● Problem description: Your answer should be the records, copied exactly, with the pictures removed.
- Opening Delimiter -
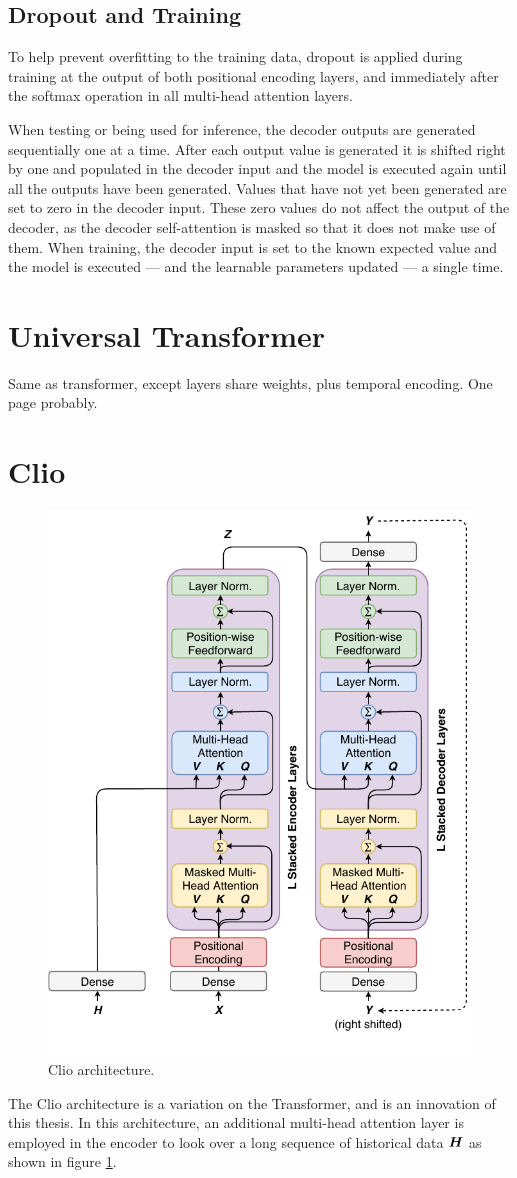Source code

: \subsection{Dropout and Training}
To help prevent overfitting to the training data, dropout \cite{srivastava14a} is applied during training at the output of both positional encoding layers, and immediately after the softmax operation in all multi-head attention layers.

When testing or being used for inference, the decoder outputs are generated sequentially one at a time.
After each output value is generated it is shifted right by one and populated in the decoder input and the model is executed again until all the outputs have been generated.
Values that have not yet been generated are set to zero in the decoder input.
These zero values do not affect the output of the decoder, as the decoder self-attention is masked so that it does not make use of them.
When training, the decoder input is set to the known expected value and the model is executed --- and the learnable parameters updated --- a single time.

\section{Universal Transformer}
Same as transformer, except layers share weights, plus temporal encoding. One page probably.

\section{Clio}

\begin{figure}[htbp]
	\centerline{\includegraphics[width=.35\textwidth]{images/clio.pdf}}
	\caption{Clio architecture.}
	\label{fig:clio}
\end{figure}

The Clio architecture is a variation on the Transformer, and is an innovation of this thesis.
In this architecture, an additional multi-head attention layer is employed in the encoder to look over a long sequence of historical data ${\bm{H}}$ as shown in figure \ref{fig:clio}.

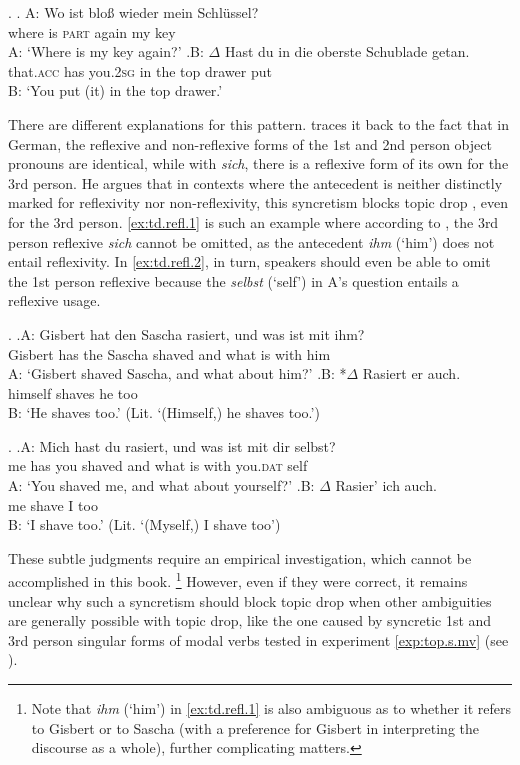 \ex.\label{ex:td.obj.3sg}
\ag. A: Wo ist bloß wieder mein Schlüssel?\\
{} where is \textsc{part} again my key\\
A: `Where is my key again?'
\bg.B: $\Delta$ Hast du in die oberste Schublade getan.\\
{} that.\textsc{acc} has you.\textsc{2sg} in the top drawer put\\
B: `You put (it) in the top drawer.'

There are different explanations for this pattern.
\citet{fries1988} traces it back to the fact that in German, the reflexive and non-reflexive forms of the 1st and 2nd person object pronouns are identical, while with \textit{sich}, there is a reflexive form of its own for the 3rd person. 
He argues that in contexts where the antecedent  is neither distinctly marked for reflexivity nor non-reflexivity, this syncretism  blocks topic drop \citep[33]{fries1988}, even for the 3rd person.
\ref{ex:td.refl.1} is such an example where according to \citet{fries1988}, the 3rd person reflexive \textit{sich} cannot be omitted, as the antecedent \textit{ihm} (`him') does not entail reflexivity.
In \ref{ex:td.refl.2}, in turn, speakers should even be able to omit the 1st person reflexive because the \textit{selbst} (`self') in A's question entails a reflexive usage.

\ex.\label{ex:td.refl.1}
\ag.A: Gisbert hat den Sascha rasiert, und was ist mit ihm?\\
{} Gisbert has the Sascha shaved and what is with him\\
A: `Gisbert shaved Sascha, and what about him?'
\bg.B: *$\Delta$ Rasiert er auch.\\
{} \phantom{*}himself shaves he too\\
B: `He shaves too.' (Lit. `(Himself,) he shaves too.') \citep[33, his judgment]{fries1988}

\ex.\label{ex:td.refl.2}
\ag.A: Mich hast du rasiert, und was ist mit dir selbst?\\
{} me has you shaved and what is with you.\textsc{dat} self\\
A: `You shaved me, and what about yourself?'
\bg.B: $\Delta$ Rasier' ich auch.\\
{} me shave I too\\
B: `I shave too.' (Lit. `(Myself,) I shave too') \citep[33, his judgment]{fries1988}

These subtle judgments require an empirical investigation, which cannot be accomplished in this book.%
\footnote{Note that \textit{ihm} (`him') in \ref{ex:td.refl.1} is also ambiguous  as to whether it refers to Gisbert or to Sascha (with a preference for Gisbert in interpreting the discourse as a whole), further complicating matters.}
%
However, even if they were correct, it remains unclear why such a syncretism should block topic drop when other ambiguities  are generally possible with topic drop, like the one caused by syncretic  1st and 3rd person singular forms of modal verbs  tested in experiment \ref*{exp:top.s.mv} (see ).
- Closing Delimiter -
● Result of this task:
Source code

: \subsection{Dropout and Training}
To help prevent overfitting to the training data, dropout \cite{srivastava14a} is applied during training at the output of both positional encoding layers, and immediately after the softmax operation in all multi-head attention layers.

When testing or being used for inference, the decoder outputs are generated sequentially one at a time.
After each output value is generated it is shifted right by one and populated in the decoder input and the model is executed again until all the outputs have been generated.
Values that have not yet been generated are set to zero in the decoder input.
These zero values do not affect the output of the decoder, as the decoder self-attention is masked so that it does not make use of them.
When training, the decoder input is set to the known expected value and the model is executed --- and the learnable parameters updated --- a single time.

\section{Universal Transformer}
Same as transformer, except layers share weights, plus temporal encoding. One page probably.

\section{Clio}

\begin{figure}[htbp]
	\centerline{\includegraphics[width=.35\textwidth]{images/clio.pdf}}
	\caption{Clio architecture.}
	\label{fig:clio}
\end{figure}

The Clio architecture is a variation on the Transformer, and is an innovation of this thesis.
In this architecture, an additional multi-head attention layer is employed in the encoder to look over a long sequence of historical data ${\bm{H}}$ as shown in figure \ref{fig:clio}.

 \ex.\label{ex:td.obj.3sg}
\ag. A: Wo ist bloß wieder mein Schlüssel?\\
{} where is \textsc{part} again my key\\
A: `Where is my key again?'
\bg.B: $\Delta$ Hast du in die oberste Schublade getan.\\
{} that.\textsc{acc} has you.\textsc{2sg} in the top drawer put\\
B: `You put (it) in the top drawer.'

There are different explanations for this pattern.
\citet{fries1988} traces it back to the fact that in German, the reflexive and non-reflexive forms of the 1st and 2nd person object pronouns are identical, while with \textit{sich}, there is a reflexive form of its own for the 3rd person. 
He argues that in contexts where the antecedent  is neither distinctly marked for reflexivity nor non-reflexivity, this syncretism  blocks topic drop \citep[33]{fries1988}, even for the 3rd person.
\ref{ex:td.refl.1} is such an example where according to \citet{fries1988}, the 3rd person reflexive \textit{sich} cannot be omitted, as the antecedent \textit{ihm} (`him') does not entail reflexivity.
In \ref{ex:td.refl.2}, in turn, speakers should even be able to omit the 1st person reflexive because the \textit{selbst} (`self') in A's question entails a reflexive usage.

\ex.\label{ex:td.refl.1}
\ag.A: Gisbert hat den Sascha rasiert, und was ist mit ihm?\\
{} Gisbert has the Sascha shaved and what is with him\\
A: `Gisbert shaved Sascha, and what about him?'
\bg.B: *$\Delta$ Rasiert er auch.\\
{} \phantom{*}himself shaves he too\\
B: `He shaves too.' (Lit. `(Himself,) he shaves too.') \citep[33, his judgment]{fries1988}

\ex.\label{ex:td.refl.2}
\ag.A: Mich hast du rasiert, und was ist mit dir selbst?\\
{} me has you shaved and what is with you.\textsc{dat} self\\
A: `You shaved me, and what about yourself?'
\bg.B: $\Delta$ Rasier' ich auch.\\
{} me shave I too\\
B: `I shave too.' (Lit. `(Myself,) I shave too') \citep[33, his judgment]{fries1988}

These subtle judgments require an empirical investigation, which cannot be accomplished in this book.%
\footnote{Note that \textit{ihm} (`him') in \ref{ex:td.refl.1} is also ambiguous  as to whether it refers to Gisbert or to Sascha (with a preference for Gisbert in interpreting the discourse as a whole), further complicating matters.}
%
However, even if they were correct, it remains unclear why such a syncretism should block topic drop when other ambiguities  are generally possible with topic drop, like the one caused by syncretic  1st and 3rd person singular forms of modal verbs  tested in experiment \ref*{exp:top.s.mv} (see ).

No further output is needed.